Perturbed neurochemical and microstructural organization in a mouse model of prenatal opioid exposure: a multi-modal magnetic resonance study

Abstract

AbstractMethadone-based treatment for pregnant women with opioid use disorder is quite prevalent in the clinical environment. A number of clinical and animal model-based studies have reported cognitive deficits in infants prenatally exposed to methadone-based opioid treatments. However, the long-term impact of prenatal opioid exposure (POE) on pathophysiological mechanisms that govern neurodevelopmental impairment is not well understood. Using a translationally relevant mouse model of prenatal methadone exposure (PME), the aim of this study is to investigate the role of cerebral biochemistry and its possible association with regional microstructural organization in PME offspring. To understand these effects, 8- week-old male offspring with PME (n=7) and prenatal saline exposure (PSE) (n=7) were scanned in vivo on 9.4 Tesla small animal scanner.

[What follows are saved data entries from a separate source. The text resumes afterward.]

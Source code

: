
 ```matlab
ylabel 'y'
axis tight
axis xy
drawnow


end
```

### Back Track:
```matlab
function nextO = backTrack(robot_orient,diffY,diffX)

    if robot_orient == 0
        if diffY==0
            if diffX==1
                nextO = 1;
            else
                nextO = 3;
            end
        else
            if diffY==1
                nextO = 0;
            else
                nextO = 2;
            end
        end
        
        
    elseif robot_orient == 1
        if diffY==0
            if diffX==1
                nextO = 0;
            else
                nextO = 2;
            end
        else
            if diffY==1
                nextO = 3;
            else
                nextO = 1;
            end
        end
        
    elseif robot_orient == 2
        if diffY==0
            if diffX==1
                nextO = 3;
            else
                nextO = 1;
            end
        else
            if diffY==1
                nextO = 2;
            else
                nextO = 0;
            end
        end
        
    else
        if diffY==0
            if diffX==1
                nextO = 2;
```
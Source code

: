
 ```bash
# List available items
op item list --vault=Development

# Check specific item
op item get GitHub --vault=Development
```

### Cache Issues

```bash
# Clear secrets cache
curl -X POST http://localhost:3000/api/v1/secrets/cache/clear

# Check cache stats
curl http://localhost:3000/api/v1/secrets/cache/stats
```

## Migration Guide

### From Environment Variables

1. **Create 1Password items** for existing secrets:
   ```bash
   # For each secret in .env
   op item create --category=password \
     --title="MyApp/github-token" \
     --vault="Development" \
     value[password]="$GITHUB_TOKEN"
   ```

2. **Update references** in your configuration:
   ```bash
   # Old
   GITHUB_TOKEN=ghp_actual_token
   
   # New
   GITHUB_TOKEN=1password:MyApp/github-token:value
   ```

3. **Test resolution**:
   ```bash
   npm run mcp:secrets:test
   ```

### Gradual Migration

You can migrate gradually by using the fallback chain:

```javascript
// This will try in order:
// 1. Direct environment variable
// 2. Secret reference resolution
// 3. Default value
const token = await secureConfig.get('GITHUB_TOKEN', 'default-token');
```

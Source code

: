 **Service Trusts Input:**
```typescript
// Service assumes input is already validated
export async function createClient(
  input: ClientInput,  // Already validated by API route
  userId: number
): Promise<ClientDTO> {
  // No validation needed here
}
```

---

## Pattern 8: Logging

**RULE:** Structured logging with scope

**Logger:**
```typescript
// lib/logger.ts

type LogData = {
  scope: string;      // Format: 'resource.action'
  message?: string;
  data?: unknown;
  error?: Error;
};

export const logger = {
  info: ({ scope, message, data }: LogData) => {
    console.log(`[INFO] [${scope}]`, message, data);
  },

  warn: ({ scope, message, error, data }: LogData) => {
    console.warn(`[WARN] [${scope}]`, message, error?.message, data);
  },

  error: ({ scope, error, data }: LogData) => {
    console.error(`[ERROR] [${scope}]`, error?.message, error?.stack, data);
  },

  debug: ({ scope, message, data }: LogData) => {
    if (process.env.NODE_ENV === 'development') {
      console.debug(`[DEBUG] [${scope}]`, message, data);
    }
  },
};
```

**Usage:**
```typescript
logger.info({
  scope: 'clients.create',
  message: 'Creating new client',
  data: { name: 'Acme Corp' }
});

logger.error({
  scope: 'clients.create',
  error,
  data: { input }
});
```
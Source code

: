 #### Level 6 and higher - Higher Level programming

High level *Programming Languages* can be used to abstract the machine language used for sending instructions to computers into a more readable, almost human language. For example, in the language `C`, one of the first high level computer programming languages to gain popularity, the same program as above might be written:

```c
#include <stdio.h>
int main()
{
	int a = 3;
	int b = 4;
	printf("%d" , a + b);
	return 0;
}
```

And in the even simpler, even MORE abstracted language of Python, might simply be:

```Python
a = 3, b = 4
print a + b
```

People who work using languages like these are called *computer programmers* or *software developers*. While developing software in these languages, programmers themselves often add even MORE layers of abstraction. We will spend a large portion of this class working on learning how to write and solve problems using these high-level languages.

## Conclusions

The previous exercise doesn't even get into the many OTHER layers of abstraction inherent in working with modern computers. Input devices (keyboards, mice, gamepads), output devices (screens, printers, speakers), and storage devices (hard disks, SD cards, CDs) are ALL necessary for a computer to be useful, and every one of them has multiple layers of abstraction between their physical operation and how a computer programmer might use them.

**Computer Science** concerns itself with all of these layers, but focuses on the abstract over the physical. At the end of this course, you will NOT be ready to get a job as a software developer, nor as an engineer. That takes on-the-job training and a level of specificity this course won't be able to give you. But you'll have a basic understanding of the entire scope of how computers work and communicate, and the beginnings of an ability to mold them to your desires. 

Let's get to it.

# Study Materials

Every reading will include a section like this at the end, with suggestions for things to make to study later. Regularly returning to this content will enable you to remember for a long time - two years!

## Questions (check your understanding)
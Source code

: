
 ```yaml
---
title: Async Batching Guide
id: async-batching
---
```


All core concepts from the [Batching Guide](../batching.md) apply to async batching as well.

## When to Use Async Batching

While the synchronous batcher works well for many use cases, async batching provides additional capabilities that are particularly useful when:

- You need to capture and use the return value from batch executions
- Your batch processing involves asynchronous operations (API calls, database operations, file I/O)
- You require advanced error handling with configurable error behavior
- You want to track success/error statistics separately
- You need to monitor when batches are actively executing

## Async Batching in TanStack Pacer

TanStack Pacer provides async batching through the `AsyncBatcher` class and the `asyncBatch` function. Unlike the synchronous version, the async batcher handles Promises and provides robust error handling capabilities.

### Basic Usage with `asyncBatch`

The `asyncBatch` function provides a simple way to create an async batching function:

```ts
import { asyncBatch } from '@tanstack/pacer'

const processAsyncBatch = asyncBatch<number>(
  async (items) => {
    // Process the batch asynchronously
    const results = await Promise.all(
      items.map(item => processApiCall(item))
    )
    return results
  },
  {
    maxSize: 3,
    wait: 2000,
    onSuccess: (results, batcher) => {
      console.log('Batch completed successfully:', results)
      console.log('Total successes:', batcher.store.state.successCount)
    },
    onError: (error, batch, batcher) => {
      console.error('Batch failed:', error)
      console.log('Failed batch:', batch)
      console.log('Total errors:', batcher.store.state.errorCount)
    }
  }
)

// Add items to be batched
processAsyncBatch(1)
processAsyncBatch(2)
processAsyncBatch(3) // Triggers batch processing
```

Single voxel proton magnetic resonance spectroscopy (1H-MRS) was performed in the right dorsal striatum (RDS) region using a short echo time (TE) Stimulated Echo Acquisition Method (STEAM) sequence. Neurometabolite spectra from the RDS was first corrected for tissue T1 relaxation and then absolute quantification was performed using the unsuppressed water spectra. High-resolution in vivo diffusion MRI (dMRI) for region of interest (ROI) based microstructural quantification was also performed using a multi-shell dMRI sequence. Cerebral microstructure was characterized using diffusion tensor imaging (DTI) and Bingham-neurite orientation dispersion and density imaging (Bingham-NODDI). MRS results in the RDS showed significant decrease in N-acetyl aspartate (NAA), taurine (tau), glutathione (GSH), total creatine (tCr) and glutamate (Glu) concentration levels in PME, compared to PSE group. In the same RDS region, mean orientation dispersion index (ODI) and intracellular volume fraction (VFIC) demonstrated positive associations with tCr in PME group. ODI also exhibited significant positive association with Glu levels in PME offspring. Significant reduction in major neurotransmitter metabolites and energy metabolism along with strong association between the neurometabolites and perturbed regional microstructural complexity suggest a possible impaired neuroadaptation trajectory in PME offspring which could be persistent even into late adolescence and early adulthood.